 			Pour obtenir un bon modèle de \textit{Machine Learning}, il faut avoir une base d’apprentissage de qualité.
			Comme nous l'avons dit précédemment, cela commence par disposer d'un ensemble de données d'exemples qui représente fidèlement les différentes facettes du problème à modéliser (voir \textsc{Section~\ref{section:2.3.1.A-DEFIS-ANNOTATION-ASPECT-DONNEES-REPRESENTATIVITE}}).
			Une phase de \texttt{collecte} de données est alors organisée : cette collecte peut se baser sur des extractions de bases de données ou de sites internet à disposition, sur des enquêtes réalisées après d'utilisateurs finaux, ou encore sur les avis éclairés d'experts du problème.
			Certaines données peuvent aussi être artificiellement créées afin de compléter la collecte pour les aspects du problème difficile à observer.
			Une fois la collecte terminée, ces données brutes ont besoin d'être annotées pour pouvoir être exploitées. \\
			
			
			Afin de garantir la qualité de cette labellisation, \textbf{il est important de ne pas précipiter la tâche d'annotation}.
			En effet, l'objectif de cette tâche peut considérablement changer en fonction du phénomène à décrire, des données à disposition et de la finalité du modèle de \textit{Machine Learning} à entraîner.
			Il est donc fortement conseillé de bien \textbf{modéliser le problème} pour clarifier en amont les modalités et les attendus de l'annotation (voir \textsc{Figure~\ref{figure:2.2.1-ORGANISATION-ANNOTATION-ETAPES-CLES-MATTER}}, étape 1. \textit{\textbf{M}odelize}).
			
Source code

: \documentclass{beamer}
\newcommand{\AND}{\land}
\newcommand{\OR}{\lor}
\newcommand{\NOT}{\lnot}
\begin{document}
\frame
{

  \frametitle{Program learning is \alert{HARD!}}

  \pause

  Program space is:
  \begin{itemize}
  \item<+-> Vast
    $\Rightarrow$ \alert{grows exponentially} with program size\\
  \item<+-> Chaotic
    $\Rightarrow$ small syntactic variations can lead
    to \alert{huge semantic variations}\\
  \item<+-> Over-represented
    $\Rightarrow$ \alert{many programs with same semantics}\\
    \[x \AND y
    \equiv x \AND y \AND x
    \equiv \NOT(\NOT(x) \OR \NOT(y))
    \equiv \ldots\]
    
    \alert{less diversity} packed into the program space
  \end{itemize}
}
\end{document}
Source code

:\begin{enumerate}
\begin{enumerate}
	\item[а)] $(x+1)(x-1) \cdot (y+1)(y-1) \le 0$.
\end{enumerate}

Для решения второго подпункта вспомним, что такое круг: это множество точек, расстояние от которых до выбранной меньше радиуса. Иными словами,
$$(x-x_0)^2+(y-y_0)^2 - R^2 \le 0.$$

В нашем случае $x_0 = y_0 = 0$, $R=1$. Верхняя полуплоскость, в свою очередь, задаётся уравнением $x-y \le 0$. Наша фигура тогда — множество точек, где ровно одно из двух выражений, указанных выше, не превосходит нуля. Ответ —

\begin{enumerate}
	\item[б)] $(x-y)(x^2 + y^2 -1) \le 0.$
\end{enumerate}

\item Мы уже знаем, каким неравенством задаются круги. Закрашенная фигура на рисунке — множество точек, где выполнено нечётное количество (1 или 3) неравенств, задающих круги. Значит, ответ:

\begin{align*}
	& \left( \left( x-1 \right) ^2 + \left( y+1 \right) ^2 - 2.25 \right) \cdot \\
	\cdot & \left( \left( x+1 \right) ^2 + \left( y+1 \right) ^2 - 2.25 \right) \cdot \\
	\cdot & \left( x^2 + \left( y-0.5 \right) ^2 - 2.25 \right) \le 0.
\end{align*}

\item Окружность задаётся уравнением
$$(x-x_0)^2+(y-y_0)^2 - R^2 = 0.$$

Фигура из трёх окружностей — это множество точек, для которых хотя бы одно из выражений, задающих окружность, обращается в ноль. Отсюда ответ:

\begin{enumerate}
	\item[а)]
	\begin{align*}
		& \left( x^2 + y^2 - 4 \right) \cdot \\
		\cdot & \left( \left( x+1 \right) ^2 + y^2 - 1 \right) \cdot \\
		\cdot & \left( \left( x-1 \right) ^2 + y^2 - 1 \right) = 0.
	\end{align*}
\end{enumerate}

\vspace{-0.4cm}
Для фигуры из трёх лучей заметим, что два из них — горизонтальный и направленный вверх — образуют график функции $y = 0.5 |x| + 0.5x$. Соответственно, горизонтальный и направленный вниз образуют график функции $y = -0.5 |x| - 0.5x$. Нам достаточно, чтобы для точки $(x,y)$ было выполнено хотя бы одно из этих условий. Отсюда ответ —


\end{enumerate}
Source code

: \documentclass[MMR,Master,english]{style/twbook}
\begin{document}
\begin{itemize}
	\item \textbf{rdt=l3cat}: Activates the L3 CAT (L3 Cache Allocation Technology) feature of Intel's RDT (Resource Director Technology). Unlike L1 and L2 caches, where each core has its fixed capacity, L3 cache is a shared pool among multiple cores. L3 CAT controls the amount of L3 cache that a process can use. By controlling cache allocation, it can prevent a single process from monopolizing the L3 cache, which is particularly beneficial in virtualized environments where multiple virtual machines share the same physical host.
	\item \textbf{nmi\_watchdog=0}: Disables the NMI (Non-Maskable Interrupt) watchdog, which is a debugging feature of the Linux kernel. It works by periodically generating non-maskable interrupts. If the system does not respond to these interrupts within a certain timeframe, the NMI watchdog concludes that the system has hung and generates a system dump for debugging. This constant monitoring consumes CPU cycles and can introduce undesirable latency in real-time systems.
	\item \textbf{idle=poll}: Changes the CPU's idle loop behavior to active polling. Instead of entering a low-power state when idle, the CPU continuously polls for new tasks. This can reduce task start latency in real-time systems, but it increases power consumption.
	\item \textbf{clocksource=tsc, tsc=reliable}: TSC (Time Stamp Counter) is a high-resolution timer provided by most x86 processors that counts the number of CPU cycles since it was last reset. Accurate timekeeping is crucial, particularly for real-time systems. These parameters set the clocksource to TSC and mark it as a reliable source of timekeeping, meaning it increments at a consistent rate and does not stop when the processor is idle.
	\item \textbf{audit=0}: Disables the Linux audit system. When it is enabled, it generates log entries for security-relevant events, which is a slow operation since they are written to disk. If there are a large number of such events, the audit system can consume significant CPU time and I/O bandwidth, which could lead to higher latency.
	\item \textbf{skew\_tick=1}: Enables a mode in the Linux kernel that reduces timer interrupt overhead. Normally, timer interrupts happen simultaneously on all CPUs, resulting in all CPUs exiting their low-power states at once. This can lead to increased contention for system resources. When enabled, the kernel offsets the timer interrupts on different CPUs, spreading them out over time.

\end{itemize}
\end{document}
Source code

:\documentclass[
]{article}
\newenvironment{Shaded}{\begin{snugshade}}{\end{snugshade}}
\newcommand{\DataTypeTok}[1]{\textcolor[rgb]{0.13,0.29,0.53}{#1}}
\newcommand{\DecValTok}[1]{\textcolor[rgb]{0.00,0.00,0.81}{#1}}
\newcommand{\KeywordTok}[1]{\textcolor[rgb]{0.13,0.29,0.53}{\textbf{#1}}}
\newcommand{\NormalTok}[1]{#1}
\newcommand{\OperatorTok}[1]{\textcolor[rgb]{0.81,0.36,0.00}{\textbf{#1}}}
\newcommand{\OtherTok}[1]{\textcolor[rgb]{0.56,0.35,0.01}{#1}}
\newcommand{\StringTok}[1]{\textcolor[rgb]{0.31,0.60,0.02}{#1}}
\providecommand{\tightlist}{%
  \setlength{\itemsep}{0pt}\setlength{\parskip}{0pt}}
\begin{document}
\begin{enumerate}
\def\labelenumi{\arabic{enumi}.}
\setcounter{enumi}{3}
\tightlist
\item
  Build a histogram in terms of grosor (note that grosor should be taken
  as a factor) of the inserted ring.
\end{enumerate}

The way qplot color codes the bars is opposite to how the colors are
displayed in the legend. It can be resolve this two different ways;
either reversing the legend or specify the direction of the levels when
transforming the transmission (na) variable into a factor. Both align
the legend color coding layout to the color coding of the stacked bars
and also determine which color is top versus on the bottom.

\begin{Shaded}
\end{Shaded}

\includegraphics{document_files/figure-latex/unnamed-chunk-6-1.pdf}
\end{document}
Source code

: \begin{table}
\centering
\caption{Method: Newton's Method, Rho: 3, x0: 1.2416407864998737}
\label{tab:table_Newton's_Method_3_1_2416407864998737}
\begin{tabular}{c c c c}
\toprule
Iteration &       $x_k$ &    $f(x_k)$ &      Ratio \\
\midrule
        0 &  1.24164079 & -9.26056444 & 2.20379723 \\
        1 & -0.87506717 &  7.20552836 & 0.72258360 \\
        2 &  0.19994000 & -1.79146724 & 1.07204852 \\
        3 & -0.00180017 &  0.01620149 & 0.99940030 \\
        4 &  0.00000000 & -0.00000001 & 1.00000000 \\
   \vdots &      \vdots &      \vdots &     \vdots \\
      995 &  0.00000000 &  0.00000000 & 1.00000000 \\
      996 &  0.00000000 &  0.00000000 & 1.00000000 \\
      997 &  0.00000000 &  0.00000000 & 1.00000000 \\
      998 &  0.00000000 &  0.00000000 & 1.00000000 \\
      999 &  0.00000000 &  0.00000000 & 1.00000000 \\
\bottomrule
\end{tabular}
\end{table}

__What this task involves__:
Quote exactly the opening line of the material above and every line after it, up to and including the line that contains "Une phase de".

__Answer for this exercise__:
 			Pour obtenir un bon modèle de \textit{Machine Learning}, il faut avoir une base d’apprentissage de qualité.
			Comme nous l'avons dit précédemment, cela commence par disposer d'un ensemble de données d'exemples qui représente fidèlement les différentes facettes du problème à modéliser (voir \textsc{Section~\ref{section:2.3.1.A-DEFIS-ANNOTATION-ASPECT-DONNEES-REPRESENTATIVITE}}).
			Une phase de \texttt{collecte} de données est alors organisée : cette collecte peut se baser sur des extractions de bases de données ou de sites internet à disposition, sur des enquêtes réalisées après d'utilisateurs finaux, ou encore sur les avis éclairés d'experts du problème.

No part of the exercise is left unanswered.